HL7 held its 40th FHIR Connectathon and 39th Annual Plenary, Working Group Meeting in Pittsburgh, PA, September 13-19, 2025. As always, this HL7 WGM and Connectathon proved to be lots of (satisfying) work and a great opportunity to reconnect with longtime friends and colleagues. The Working Group Meetings (WGMs) are held 3 times each year – in May, September, and January, with September’s meeting serving as the annual Plenary meeting.
This September, HLN participated in the Connectathon, attended the Plenary, and participated in the Public Health and Clinical Decision Support workgroup meetings throughout the week. HLN actively participates in the Helios Accelerator for Public Health effort, and during this connectathon, focused primarily on the FHIR Query and Response use cases for public health. The approach seeks to leverage existing FHIR API support to enhance public health access to data for high-priority functions while also being able to provide actionable information to care providers. It’s also worth to note that the Helios project has recently balloted an Informative Guidance document with the purpose to describe the application of the FHIR APIs approach to public health data sharing use cases.
This year’s plenary sessions focused on Artificial Intelligence (AI). After opening remarks from Chuck Jaffe (HL7 CEO), Tom Keane, MD, MBA, Assistant Secretary for Technology Policy, National Coordinator for Health Information Technology presented the first Keynote on Monday morning, touching on ASTP priorities of data liquidity, patient control of data, deregulation, curbing information blocking, HTI-4, TEFCA, and AI. Keynote speeches were also presented by Michael Pinsky, MD, CM, Dr hc, FCCP, MCCM, FAPS of the University of Pittsburgh; John Zimmerman, MDes of Carnegie Mellon University; Ahmad Tafti, PhD, University of Pittsburgh; Ananthaa Shekhar, MD, PhD, University of Pittsburgh; and Rema Padman, PHD, Carnegie Mellon University. These speakers were followed by Justin Chan, PhD, Carnegie Mellon; Hooman H Rashidi, MD, MS, FCAP, University of Pittsburgh; and Daniel Vreeman, DPT, FHL7, HL7 International’s Chief Standards Development Officer and Chief Artificial Intelligence Officer. All of the presentations were insightful, engaging, and thought provoking. Presentation slides are available to HL7 members.

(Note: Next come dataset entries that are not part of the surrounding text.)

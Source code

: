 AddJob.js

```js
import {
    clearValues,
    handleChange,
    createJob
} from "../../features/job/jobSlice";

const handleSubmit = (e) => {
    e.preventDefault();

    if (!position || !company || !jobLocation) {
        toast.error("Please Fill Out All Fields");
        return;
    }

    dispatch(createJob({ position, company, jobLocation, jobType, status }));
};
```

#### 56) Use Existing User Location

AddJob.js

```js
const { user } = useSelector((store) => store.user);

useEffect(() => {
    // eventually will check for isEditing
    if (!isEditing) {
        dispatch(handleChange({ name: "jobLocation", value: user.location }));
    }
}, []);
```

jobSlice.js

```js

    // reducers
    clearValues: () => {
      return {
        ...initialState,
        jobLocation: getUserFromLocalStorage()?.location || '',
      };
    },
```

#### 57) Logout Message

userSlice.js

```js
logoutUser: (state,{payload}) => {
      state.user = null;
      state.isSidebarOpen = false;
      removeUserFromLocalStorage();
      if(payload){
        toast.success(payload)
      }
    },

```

The workgroup meetings were varied and interesting. Our attendance this week in the Clinical Decision Support and Public Health workgroup meetings were with an eye to enhance and extend our decision support capabilities in immunization forecasting and electronic case reporting (eCR), as well as to track movement towards FHIR R6. We also joined the Clinical Interoperability Council (CIC) for a presentation of the new Symptom FHIR resource, which is a well structured and complete presentation of symptom information, including onset, duration, intensity, frequency, functional impact, and exacerbating and alleviating factors. This could potentially be useful in reportable conditions for eCR as well as ICE, HLN’s open-source immunization evaluation and forecasting software.
All in all, this Connectathon and WGM was a great time. As usual, it was a bit exhausting (with so much intensive brain-work!), but it was invigorating at the same time! HL7 has a wonderful group of folks to work with.